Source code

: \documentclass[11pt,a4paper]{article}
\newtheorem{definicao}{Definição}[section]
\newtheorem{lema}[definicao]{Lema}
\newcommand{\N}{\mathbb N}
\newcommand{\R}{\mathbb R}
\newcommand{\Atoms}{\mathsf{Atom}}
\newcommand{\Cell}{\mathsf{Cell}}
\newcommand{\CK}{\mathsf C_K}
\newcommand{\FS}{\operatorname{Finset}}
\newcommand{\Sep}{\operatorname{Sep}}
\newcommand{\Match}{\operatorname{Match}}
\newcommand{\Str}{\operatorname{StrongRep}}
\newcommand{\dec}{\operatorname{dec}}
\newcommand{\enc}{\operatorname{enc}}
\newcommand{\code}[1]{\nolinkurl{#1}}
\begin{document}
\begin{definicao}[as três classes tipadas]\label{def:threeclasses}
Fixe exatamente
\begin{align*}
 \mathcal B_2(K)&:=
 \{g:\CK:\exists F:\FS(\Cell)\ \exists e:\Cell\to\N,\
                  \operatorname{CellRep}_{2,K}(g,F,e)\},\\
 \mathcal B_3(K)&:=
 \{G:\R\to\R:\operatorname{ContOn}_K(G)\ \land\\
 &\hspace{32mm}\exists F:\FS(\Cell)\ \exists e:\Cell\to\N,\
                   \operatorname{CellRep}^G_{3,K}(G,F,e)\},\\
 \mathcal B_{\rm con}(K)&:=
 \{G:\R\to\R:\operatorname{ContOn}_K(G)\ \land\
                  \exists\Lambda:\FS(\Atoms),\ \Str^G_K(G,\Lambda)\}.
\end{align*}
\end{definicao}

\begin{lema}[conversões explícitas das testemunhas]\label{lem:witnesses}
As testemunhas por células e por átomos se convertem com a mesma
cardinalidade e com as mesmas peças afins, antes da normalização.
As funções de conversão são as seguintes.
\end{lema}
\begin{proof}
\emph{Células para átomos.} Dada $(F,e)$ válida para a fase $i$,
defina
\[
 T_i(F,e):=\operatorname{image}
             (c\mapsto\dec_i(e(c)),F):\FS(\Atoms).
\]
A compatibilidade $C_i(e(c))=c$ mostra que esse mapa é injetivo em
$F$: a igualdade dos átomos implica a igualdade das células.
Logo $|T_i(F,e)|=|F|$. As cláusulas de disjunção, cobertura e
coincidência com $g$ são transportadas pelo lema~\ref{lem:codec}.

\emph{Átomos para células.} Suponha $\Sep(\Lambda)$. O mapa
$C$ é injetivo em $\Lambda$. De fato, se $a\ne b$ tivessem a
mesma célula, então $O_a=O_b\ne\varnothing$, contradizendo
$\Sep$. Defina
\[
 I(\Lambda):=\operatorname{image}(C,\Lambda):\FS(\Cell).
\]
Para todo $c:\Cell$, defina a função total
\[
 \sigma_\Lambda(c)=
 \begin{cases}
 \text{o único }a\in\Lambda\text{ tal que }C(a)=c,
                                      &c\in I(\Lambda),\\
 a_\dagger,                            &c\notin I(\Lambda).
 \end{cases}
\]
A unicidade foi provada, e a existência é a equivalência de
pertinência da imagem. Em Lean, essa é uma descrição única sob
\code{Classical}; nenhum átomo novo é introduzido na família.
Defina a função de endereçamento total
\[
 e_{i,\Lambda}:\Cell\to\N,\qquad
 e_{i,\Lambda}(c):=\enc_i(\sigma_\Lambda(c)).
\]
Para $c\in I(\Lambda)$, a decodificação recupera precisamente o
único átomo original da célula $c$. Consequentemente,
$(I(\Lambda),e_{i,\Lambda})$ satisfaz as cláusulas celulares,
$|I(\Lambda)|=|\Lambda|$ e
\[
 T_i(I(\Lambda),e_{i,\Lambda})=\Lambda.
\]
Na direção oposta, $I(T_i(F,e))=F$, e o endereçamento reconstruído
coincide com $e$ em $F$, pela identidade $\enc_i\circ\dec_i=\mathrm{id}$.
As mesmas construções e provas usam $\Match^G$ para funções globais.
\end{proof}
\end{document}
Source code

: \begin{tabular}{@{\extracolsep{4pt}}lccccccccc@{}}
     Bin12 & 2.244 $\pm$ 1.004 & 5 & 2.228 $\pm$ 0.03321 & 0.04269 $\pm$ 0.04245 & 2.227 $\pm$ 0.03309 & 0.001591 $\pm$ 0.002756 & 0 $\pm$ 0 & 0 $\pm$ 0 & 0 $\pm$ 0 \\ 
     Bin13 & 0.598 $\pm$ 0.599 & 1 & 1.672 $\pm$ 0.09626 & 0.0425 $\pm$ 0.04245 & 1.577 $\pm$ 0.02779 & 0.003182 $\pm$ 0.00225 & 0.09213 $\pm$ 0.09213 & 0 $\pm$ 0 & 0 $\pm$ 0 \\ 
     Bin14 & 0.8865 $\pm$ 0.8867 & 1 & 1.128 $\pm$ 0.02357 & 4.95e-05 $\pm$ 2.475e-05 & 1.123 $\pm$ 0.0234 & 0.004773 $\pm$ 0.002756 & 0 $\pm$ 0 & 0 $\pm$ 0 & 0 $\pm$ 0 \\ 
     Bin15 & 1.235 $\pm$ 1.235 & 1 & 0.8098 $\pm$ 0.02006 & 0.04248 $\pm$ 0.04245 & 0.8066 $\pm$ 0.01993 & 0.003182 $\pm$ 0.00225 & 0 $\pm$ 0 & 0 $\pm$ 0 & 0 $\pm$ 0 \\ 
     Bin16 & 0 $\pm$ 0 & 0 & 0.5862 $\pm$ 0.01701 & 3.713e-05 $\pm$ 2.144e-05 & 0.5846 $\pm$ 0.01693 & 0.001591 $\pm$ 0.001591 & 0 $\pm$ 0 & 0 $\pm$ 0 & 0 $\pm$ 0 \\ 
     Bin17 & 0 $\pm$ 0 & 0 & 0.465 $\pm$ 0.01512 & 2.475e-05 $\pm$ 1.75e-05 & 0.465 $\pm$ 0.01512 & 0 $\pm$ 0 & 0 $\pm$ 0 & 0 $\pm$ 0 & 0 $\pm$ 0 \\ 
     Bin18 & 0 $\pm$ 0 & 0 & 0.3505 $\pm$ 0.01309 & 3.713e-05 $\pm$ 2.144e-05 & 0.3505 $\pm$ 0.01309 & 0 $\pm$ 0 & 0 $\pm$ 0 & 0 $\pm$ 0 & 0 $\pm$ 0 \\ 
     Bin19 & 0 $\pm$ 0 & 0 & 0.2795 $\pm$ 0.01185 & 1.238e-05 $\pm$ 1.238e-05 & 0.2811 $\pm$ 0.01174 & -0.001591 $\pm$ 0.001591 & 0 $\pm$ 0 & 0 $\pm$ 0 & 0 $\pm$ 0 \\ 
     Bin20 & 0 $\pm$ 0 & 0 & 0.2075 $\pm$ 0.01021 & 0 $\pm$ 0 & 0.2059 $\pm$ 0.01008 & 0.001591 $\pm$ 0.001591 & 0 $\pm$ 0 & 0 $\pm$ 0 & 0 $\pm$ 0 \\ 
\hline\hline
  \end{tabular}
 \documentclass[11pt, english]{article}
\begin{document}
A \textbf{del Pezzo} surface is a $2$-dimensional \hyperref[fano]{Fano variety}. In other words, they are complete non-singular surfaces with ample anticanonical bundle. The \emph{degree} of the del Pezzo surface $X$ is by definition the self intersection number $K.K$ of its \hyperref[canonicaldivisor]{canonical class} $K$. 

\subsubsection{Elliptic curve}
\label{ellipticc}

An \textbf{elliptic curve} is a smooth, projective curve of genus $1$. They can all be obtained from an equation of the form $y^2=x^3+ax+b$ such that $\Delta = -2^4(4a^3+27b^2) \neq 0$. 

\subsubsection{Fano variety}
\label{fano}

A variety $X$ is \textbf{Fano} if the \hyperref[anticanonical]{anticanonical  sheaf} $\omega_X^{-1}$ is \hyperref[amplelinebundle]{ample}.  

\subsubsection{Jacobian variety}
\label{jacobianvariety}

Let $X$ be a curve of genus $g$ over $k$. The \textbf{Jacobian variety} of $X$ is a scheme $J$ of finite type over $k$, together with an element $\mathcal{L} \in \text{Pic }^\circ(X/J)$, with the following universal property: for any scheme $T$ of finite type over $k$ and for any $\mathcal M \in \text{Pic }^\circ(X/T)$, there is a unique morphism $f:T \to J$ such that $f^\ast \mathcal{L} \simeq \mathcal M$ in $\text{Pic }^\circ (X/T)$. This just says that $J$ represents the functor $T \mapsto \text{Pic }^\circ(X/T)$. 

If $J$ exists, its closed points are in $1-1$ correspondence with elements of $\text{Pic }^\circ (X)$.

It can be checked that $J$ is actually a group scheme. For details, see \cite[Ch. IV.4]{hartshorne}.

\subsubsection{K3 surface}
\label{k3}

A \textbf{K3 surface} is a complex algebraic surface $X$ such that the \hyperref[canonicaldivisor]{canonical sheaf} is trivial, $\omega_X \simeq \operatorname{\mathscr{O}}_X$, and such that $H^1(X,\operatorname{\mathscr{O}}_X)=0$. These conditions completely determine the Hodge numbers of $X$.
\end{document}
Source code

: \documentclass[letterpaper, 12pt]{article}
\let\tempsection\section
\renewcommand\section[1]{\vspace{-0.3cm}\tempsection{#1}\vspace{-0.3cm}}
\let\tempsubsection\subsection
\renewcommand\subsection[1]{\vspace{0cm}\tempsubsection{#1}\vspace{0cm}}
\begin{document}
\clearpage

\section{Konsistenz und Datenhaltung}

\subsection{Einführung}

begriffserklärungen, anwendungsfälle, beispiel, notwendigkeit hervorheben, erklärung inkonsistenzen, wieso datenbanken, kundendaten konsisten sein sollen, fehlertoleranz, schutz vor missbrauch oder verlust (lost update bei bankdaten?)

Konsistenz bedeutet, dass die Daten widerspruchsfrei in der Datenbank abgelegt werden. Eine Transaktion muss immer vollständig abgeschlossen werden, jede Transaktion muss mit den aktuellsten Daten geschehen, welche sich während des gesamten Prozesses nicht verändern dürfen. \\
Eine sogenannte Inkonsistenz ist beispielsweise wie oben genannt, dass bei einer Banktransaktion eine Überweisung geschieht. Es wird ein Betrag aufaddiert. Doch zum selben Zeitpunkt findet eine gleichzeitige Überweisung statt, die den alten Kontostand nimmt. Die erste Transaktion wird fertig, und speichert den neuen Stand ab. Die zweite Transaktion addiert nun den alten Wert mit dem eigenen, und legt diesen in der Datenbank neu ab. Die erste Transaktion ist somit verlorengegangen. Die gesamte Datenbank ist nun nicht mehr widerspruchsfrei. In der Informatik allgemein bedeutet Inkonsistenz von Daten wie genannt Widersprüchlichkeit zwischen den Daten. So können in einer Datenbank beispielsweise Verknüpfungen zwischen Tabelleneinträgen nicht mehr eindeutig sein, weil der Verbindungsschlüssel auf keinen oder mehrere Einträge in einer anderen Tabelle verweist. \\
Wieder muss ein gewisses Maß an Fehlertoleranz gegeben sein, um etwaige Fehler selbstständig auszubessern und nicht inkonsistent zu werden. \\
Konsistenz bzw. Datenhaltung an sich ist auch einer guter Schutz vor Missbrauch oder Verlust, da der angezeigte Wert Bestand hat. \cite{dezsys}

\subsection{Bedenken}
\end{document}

Work instruction :: Scan the material for the string "lema". Copy each line where it appears.

Output of the task ::
\newtheorem{lema}[definicao]{Lema}
\begin{lema}[conversões explícitas das testemunhas]\label{lem:witnesses}
\end{lema}
coincidência com $g$ são transportadas pelo lema~\ref{lem:codec}.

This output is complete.